# Target Offloading

## Overview

We start by reviewing a short presentation.
Execute the cell below to display it or download and open it locally.

In [None]:
%%HTML
<div align="center"><iframe src="slides/Introduction-to-GPU-Computing.pdf" width=800 height=500 frameborder=0></iframe></div>


In contrast to other GPU programming approaches, OpenMP follows a slightly different naming convention ([OpenMP 5.1 - 1.2.1](https://www.openmp.org/spec-html/5.1/openmpsu1.html)).
* A *device* is 'an implementation-defined logical execution engine'.
* The *host*, or *initial device*, is the device on which the OpenMP program begins execution.
* The *target* is a device onto which code and data may be offloaded from the host device. In many cases it is a GPU, but it doesn't have to be.

In [None]:
%load_ext ice.magic

## Target

The `target` construct transfers execution to the device (target) ([OpenMP 5.1 - 2.14.5](https://www.openmp.org/spec-html/5.1/openmpsu68.html)).
\
Everything within the target block is executed on the target.
Only a sub-set of features is available, e.g. no `std::cout`. If you are familiar with other GPU programming approaches -- similar restrictions apply with OpenMP as well.

In [None]:
%%cpp_omp_target -o code/target/hello-world.cpp

std::cout << "Hello from the CPU" << std::endl;

#pragma omp target
{           ☝
    printf("Hello from the GPU\n");
} //# implicit synchronization with the target

### Compilation

You might have noticed that we used a different magic this time -- `cpp_omp_target`.
\
This switches to a different compiler, `nvc++`, and adds a different set of flags.
As before, using the `-v` switch displays more detailed information.
\
Adding the optional `-Minfo=mp` compiler flag triggers the compiler to emit information about how the application is mapped to the target.

In [None]:
%%cpp_omp_target -o code/target/hello-world.cpp -f Minfo=mp

std::cout << "Hello from the CPU" << std::endl;

#pragma omp target
{
    printf("Hello from the GPU\n");
} //# implicit synchronization with the target

### Checking for Host Execution

In some cases it might be necessary to programmatically check whether execution is currently on the host or on the device, e.g. when using multiple nested functions.
`omp_is_initial_device` can be used to perform that check ([OpenMP 5.1 - 3.7.6](https://www.openmp.org/spec-html/5.1/openmpsu166.html)).

In [None]:
%%cpp_omp_target -o code/target/initial-device.cpp

std::cout << omp_is_initial_device() << std::endl;
             ☝

#pragma omp target
{
    printf("%d\n", omp_is_initial_device());
                   ☝
} 

## Parallel Execution

So far, everything in our `target` region has been executed serially since the target construct doesn't generate parallelism.
\
In the following steps, we will add hierarchical parallelism (to match the GPU architecture discussed before), and workload sharing.
\
We will use the the following example as baseline.
In it, the loop is executed on the device, but only with a single thread.

In [None]:
%%cpp_omp_target -o code/target/target-serial.cpp

#pragma omp target
for (auto i = 0; i < 10; ++i)
    printf("%d\n", i);

### Teams

`teams` construct generates a *league of teams* ([OpenMP 5.1 - 2.7](https://www.openmp.org/spec-html/5.1/openmpse15.html)).
\
A team is comparable but not necessarily identical to a CUDA thread block.
Each team initially has only one thread and each team executes the same code.
The number of teams can be *limited* with `num_teams` -- this sets an upper bound, not the exact number.

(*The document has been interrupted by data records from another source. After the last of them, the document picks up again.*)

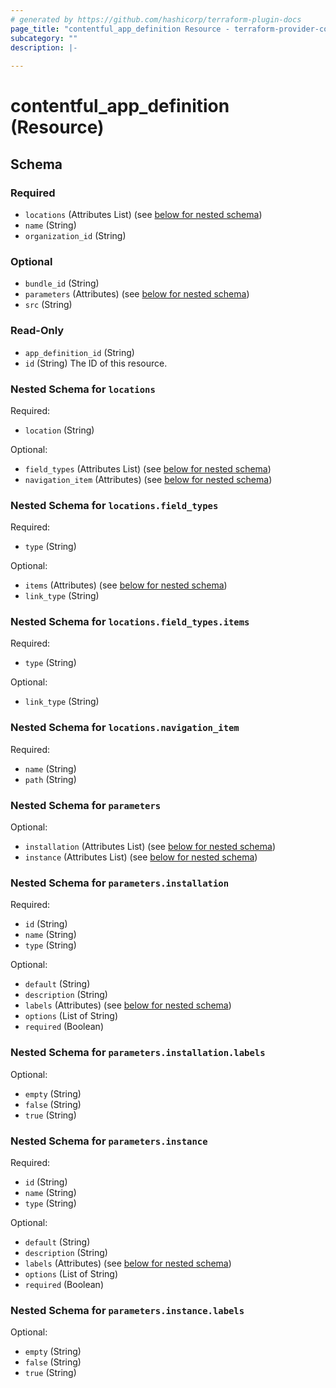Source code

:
```yaml
---
# generated by https://github.com/hashicorp/terraform-plugin-docs
page_title: "contentful_app_definition Resource - terraform-provider-contentful"
subcategory: ""
description: |-
  
---
```


# contentful_app_definition (Resource)





<!-- schema generated by tfplugindocs -->
## Schema

### Required

- `locations` (Attributes List) (see [below for nested schema](#nestedatt--locations))
- `name` (String)
- `organization_id` (String)

### Optional

- `bundle_id` (String)
- `parameters` (Attributes) (see [below for nested schema](#nestedatt--parameters))
- `src` (String)

### Read-Only

- `app_definition_id` (String)
- `id` (String) The ID of this resource.

<a id="nestedatt--locations"></a>
### Nested Schema for `locations`

Required:

- `location` (String)

Optional:

- `field_types` (Attributes List) (see [below for nested schema](#nestedatt--locations--field_types))
- `navigation_item` (Attributes) (see [below for nested schema](#nestedatt--locations--navigation_item))

<a id="nestedatt--locations--field_types"></a>
### Nested Schema for `locations.field_types`

Required:

- `type` (String)

Optional:

- `items` (Attributes) (see [below for nested schema](#nestedatt--locations--field_types--items))
- `link_type` (String)

<a id="nestedatt--locations--field_types--items"></a>
### Nested Schema for `locations.field_types.items`

Required:

- `type` (String)

Optional:

- `link_type` (String)



<a id="nestedatt--locations--navigation_item"></a>
### Nested Schema for `locations.navigation_item`

Required:

- `name` (String)
- `path` (String)



<a id="nestedatt--parameters"></a>
### Nested Schema for `parameters`

Optional:

- `installation` (Attributes List) (see [below for nested schema](#nestedatt--parameters--installation))
- `instance` (Attributes List) (see [below for nested schema](#nestedatt--parameters--instance))

<a id="nestedatt--parameters--installation"></a>
### Nested Schema for `parameters.installation`

Required:

- `id` (String)
- `name` (String)
- `type` (String)

Optional:

- `default` (String)
- `description` (String)
- `labels` (Attributes) (see [below for nested schema](#nestedatt--parameters--installation--labels))
- `options` (List of String)
- `required` (Boolean)

<a id="nestedatt--parameters--installation--labels"></a>
### Nested Schema for `parameters.installation.labels`

Optional:

- `empty` (String)
- `false` (String)
- `true` (String)



<a id="nestedatt--parameters--instance"></a>
### Nested Schema for `parameters.instance`

Required:

- `id` (String)
- `name` (String)
- `type` (String)

Optional:

- `default` (String)
- `description` (String)
- `labels` (Attributes) (see [below for nested schema](#nestedatt--parameters--instance--labels))
- `options` (List of String)
- `required` (Boolean)

<a id="nestedatt--parameters--instance--labels"></a>
### Nested Schema for `parameters.instance.labels`

Optional:

- `empty` (String)
- `false` (String)
- `true` (String)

The id of the current team can be querried with `omp_get_team_num` ([OpenMP 5.1 - 3.4.2](https://www.openmp.org/spec-html/5.1/openmpsu152.html)).
\
`omp_get_thread_num` returns the current thread id *within the current team*.

In [None]:
%%cpp_omp_target -o code/target/target-teams.cpp

#pragma omp target
#pragma omp teams num_teams(2)
            ☝   ☝
    printf("Team %d, thread %d\n", omp_get_team_num(), omp_get_thread_num());
                                   ☝

### Parallel

`parallel` generates a parallel region with multiple threads per team.
The number of threads per team can be limited with `thread_limit`

In [None]:
%%cpp_omp_target -o code/target/thread-limit.cpp

#pragma omp target
#pragma omp teams parallel num_teams(2) thread_limit(2)
                  ☝                    ☝
    printf("Team %d, thread %d\n", omp_get_team_num(), omp_get_thread_num());

### Distribute

For loops, worksharing constructs are required additionally.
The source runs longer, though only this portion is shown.